Alalade bir hayat yaşayıp, büyük yıkımlar yaşamadan, aç susuz kalmadan, büyük ihanetlerin çemberinden geçmeden insanın oturduğu yerde bu kadar negatif olmasını anlayamıyorum. Bu da bir ruh halidir şeklinde düşünmek ise bu durumda doğru cevap olmuyor maalesef. Çünkü bu bir düşünce tarzı değil, bir rahatsızlığın, bir eksikliğin habercisidir. Huy, karakter zannedilen pekçok şey malesef bir rahatsızlıktır. Özellikle kitapta ki karakterde yoğun olarak gözlemlenen bunalımın seviyesi tam bir hastalık seviyesinde gözlemleniyor. Hayata henüz başlamadan çocukluk yaşlarından itibaren insanlardan bir kopuş, mükemmelliyetçilik, kendisinden ve çevresinden gereğinden fazla şeyler bekleme, kendi varlığı çok çok büyük olmayacaksa hiç olmamayı yeğleme gibi durumlar söz konusu ki bu noktada karakterin tam bir hasta portresi çizdiği de açıktır.
Kitaptaki karakteri yeteri kadar dövdüğüme göre artık konuya yazar açısından bakmalıyım. Ve o zaman yazarın amacının zaten bu tip bir insanın hayatını anlatmak olduğu gerçeğine varmış oluyoruz. Yazar, bize bazılarımızın içinde yaşadığı bazılarımızın ise hiç tanımadığı bu ruh halini birinci ağızdan aktarıyor. Ve açıkçası bunu da gayet başarılı bir şekilde yapıyor. Tam olarak nevrotiğin dünyasına dalıyoruz, onu anlıyoruz gerçekten ki bu açıdan eser oldukça başarılı. Ayrıca karakterin ruh halinin nevrotizmin tüm belirtilerini kapsaması sebebiyle yazarın bizzat kendisinin aşırı uçlarda bir içe dönük olduğunu da iddia ederim.

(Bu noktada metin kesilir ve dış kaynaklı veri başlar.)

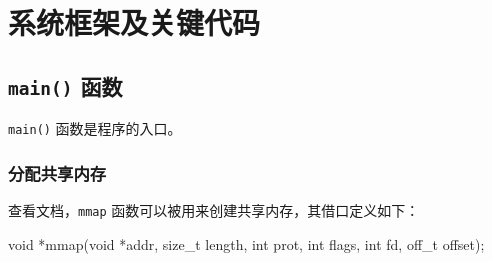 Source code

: \section{系统框架及关键代码}

\subsection{\texttt{main()} 函数}

\texttt{main()} 函数是程序的入口。

\subsubsection{分配共享内存}
查看文档，\texttt{mmap} 函数可以被用来创建共享内存，其借口定义如下：\begin{cppcode}
void *mmap(void *addr, size_t length, int prot, int flags, int fd, off_t offset);
\end{cppcode} 
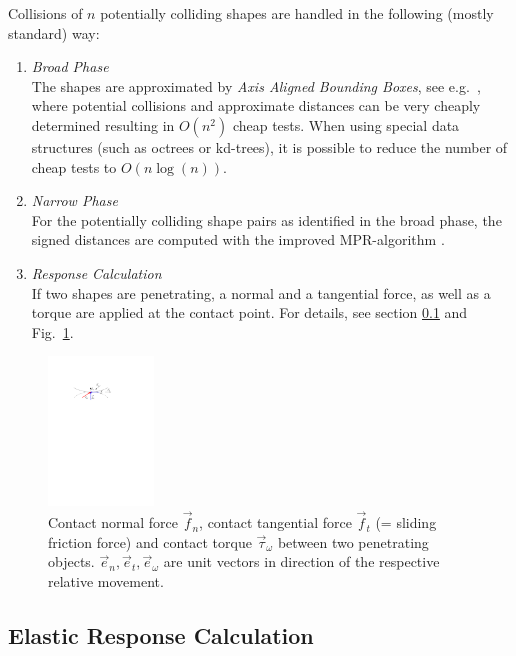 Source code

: Collisions of $n$ potentially colliding shapes are handled in the following (mostly standard) way:
\begin{enumerate}
	\item[1. ] \emph{Broad Phase}\\
	The shapes are approximated by \emph{Axis Aligned Bounding Boxes}, see e.g.\ \cite{bergen2003},
    where potential collisions and approximate distances can be very cheaply determined
	resulting in $O(n^2)$ cheap tests. When using special data structures (such as octrees or kd-trees),
	it is possible to reduce the number of cheap tests to $O(n \log(n))$.
	
	\item[2. ] \emph{Narrow Phase}\\
	For the potentially colliding shape pairs as identified in the broad phase,
	the signed distances are computed with the improved MPR-algorithm \cite{Neumayr2017}.
	
	\item[3. ] \emph{Response Calculation} \\
	If two shapes are penetrating, a normal and a tangential force, as well as a torque are applied at the
	contact point. For details, see section \ref{sec:responseCalculation} and 
    Fig.~\ref{fig:forces}.
\end{enumerate}
\begin{figure}[h]
	\centering
	\includegraphics[width=0.25\textwidth]{figures/forces.pdf}
	\caption{Contact normal force $\vec{f}_n$, contact tangential force $\vec{f}_t$ 
             (= sliding friction force) and contact torque $\vec{\tau}_{\omega}$
             between two penetrating objects. $\vec{e}_n, \vec{e}_t, \vec{e}_{\omega}$ are unit vectors
             in direction of the respective relative movement.}
	\label{fig:forces}
\end{figure}

\subsection{Elastic Response Calculation}\label{sec:responseCalculation}

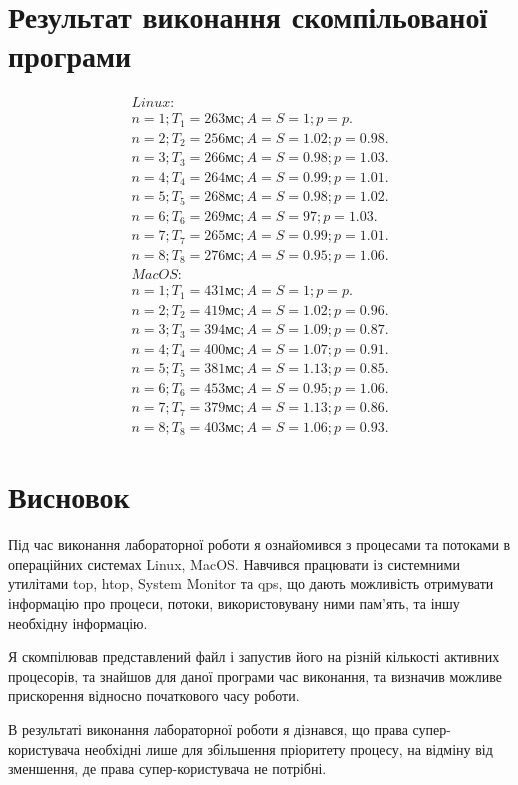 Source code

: \documentclass{article}
\begin{document}
\begin{normalsize}
	\section*{Результат виконання скомпільованої програми}
	\begin{gather}
		Linux:\nonumber\\
		n=1; T_1=263\text{мс}; A=S=1; p=p.\nonumber\\
		n=2; T_2 =256\text{мс}; A=S=1.02; p=0.98.\nonumber\\
		n=3; T_3 =266\text{мс}; A=S=0.98; p=1.03.\nonumber\\
		n=4; T_4 =264\text{мс}; A=S=0.99; p=1.01.\nonumber\\
		n=5; T_5 =268\text{мс}; A=S=0.98; p=1.02.\nonumber\\
		n=6; T_6 =269\text{мс}; A=S=97; p=1.03.\nonumber\\
		n=7; T_7 =265\text{мс}; A=S=0.99; p=1.01.\nonumber\\
		n=8; T_8 =276\text{мс}; A=S=0.95; p=1.06.\nonumber\\
		MacOS:\nonumber\\
		n=1; T_1=431\text{мс}; A=S=1; p=p.\nonumber\\
		n=2; T_2 =419\text{мс}; A=S=1.02; p=0.96.\nonumber\\
		n=3; T_3 =394\text{мс}; A=S=1.09; p=0.87.\nonumber\\
		n=4; T_4 =400\text{мс}; A=S=1.07; p=0.91.\nonumber\\
		n=5; T_5 =381\text{мс}; A=S=1.13; p=0.85.\nonumber\\
		n=6; T_6 =453\text{мс}; A=S=0.95; p=1.06.\nonumber\\
		n=7; T_7 =379\text{мс}; A=S=1.13; p=0.86.\nonumber\\
		n=8; T_8 =403\text{мс}; A=S=1.06; p=0.93.\nonumber
	\end{gather}
	
	\section*{Висновок}
	Під час виконання лабораторної роботи я ознайомився з процесами та потоками в операційних системах  Linux, MacOS. Навчився працювати із системними утилітами top, htop, System Monitor та qps, що дають можливість отримувати інформацію про процеси, потоки, використовувану ними пам'ять, та іншу необхідну інформацію. 
	
	Я скомпілював представлений файл і запустив його на різній кількості активних процесорів, та знайшов для даної програми час виконання, та визначив можливе прискорення відносно початкового часу роботи.
	
	В результаті виконання лабораторної роботи я дізнався, що права супер-користувача необхідні лише для збільшення пріоритету процесу, на відміну від зменшення, де права супер-користувача не потрібні.    
\end{normalsize}
\end{document}

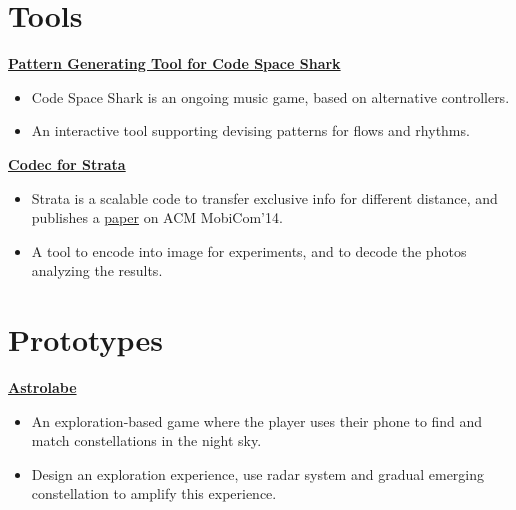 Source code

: \documentclass{article}
\begin{document}
{		\section{Tools}
		\vspace{5pt}

	
		\textbf{\href{http://www.plutoshe.com/blog/PatternGenerator}{Pattern Generating Tool for Code Space Shark}} \hfill \quad
		
		\begin{itemize}
			\item Code Space Shark is an ongoing music game, based on alternative controllers.
			\item An interactive tool supporting devising patterns for flows and rhythms.
			
			
		\end{itemize}
	
		\textbf{\href{http://www.plutoshe.com/blog/Strata}{Codec for Strata}} \hfill \quad
	
		\begin{itemize}
			\item Strata is a scalable code to transfer exclusive info for different distance, and publishes a \href{https://www.eng.yale.edu/wenjun/papers/strata.pdf}{paper} on ACM MobiCom'14.
			\item A tool to encode into image for experiments, and to decode the photos analyzing the results. 
			
		\end{itemize}
		
		\section{Prototypes}
		\vspace{5pt}
		\textbf{\href{http://www.plutoshe.com/blog/Astrolabe}{Astrolabe}} \hfill \quad
		
		\begin{itemize}
			\item An exploration-based game where the player uses their phone to find and match constellations in the night sky.
			\item Design an exploration experience, use radar system and gradual emerging constellation to amplify this experience.
			

\end{itemize}}
\end{document}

Eser başarılı, okunabilir ve bunalım unsurları barındırmasına rağmen sıkmıyor. Yazarın intihar düşünceleriyle alakalı görüşlerini açıkça ifade etmesi sebebiyle 16 yaşının altındakilere önermiyorum. Onun dışında bence okunması gereken kitaplardandır. Keyifli okumalar dilerim.